Mechanical engineer David Brown of Vanderbilt University (USA) has developed a concept for a device that removes the main advantage cyclists have over runners. That, because of which a person, who rely only on his legs and the physics of their work, will never be compared with the movement of a car with the simplest pedal drive, working at the expense of the same leg strength. So far, this is only a concept with theoretical calculations, according to which a runner in new equipment is guaranteed to be able to develop a speed of 21 m / s.
The main problem for runners is that when moving, each of their legs is in the air for some time and at these moments does not perform any work useful for movement. On a bicycle with pedals, the opposite is true - at each point of the trajectory the foot presses on the pedal and therefore the efficiency is several times higher. Brown intends to make sure that the energy of the runner's leg movement in the air is not wasted, but accumulated.
To do this, he proposes to design an exoskeleton for the legs, in which a powerful spring will become the main active element. During 96% of the stride time, it contracts to release energy upon contact with the ground and give momentum to the runner. In some ways, her work resembles the principle of a catapult, which shoots a projectile, only instead of it there will be an athlete's leg.
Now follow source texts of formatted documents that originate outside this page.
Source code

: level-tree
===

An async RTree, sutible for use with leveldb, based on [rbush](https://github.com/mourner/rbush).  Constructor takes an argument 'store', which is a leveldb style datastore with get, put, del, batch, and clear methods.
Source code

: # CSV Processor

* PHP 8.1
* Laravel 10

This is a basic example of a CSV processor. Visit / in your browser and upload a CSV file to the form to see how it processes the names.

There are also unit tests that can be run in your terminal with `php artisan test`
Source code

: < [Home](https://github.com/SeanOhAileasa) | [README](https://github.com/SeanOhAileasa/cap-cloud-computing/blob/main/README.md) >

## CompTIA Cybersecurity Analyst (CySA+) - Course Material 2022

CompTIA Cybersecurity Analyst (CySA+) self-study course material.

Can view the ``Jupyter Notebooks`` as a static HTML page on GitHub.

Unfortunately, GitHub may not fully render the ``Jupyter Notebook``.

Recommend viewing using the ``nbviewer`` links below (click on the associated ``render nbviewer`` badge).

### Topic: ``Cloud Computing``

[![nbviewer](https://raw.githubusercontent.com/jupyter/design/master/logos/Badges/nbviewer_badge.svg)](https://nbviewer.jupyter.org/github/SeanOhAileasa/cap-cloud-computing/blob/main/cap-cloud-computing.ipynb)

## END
Brown's calculations showed that 21 m / s is not the speed limit for such a device. There is no working prototype yet, but there is no doubt that in the future the device will become even faster and more compact. And it will be able to fit right into the shoes, get a gearshift, an anti-injury system, etc. And it can be applied by a wide range of specialists for whom speed of movement is important - military, police, firefighters, couriers.
David Brown's research has been published in Science Advances.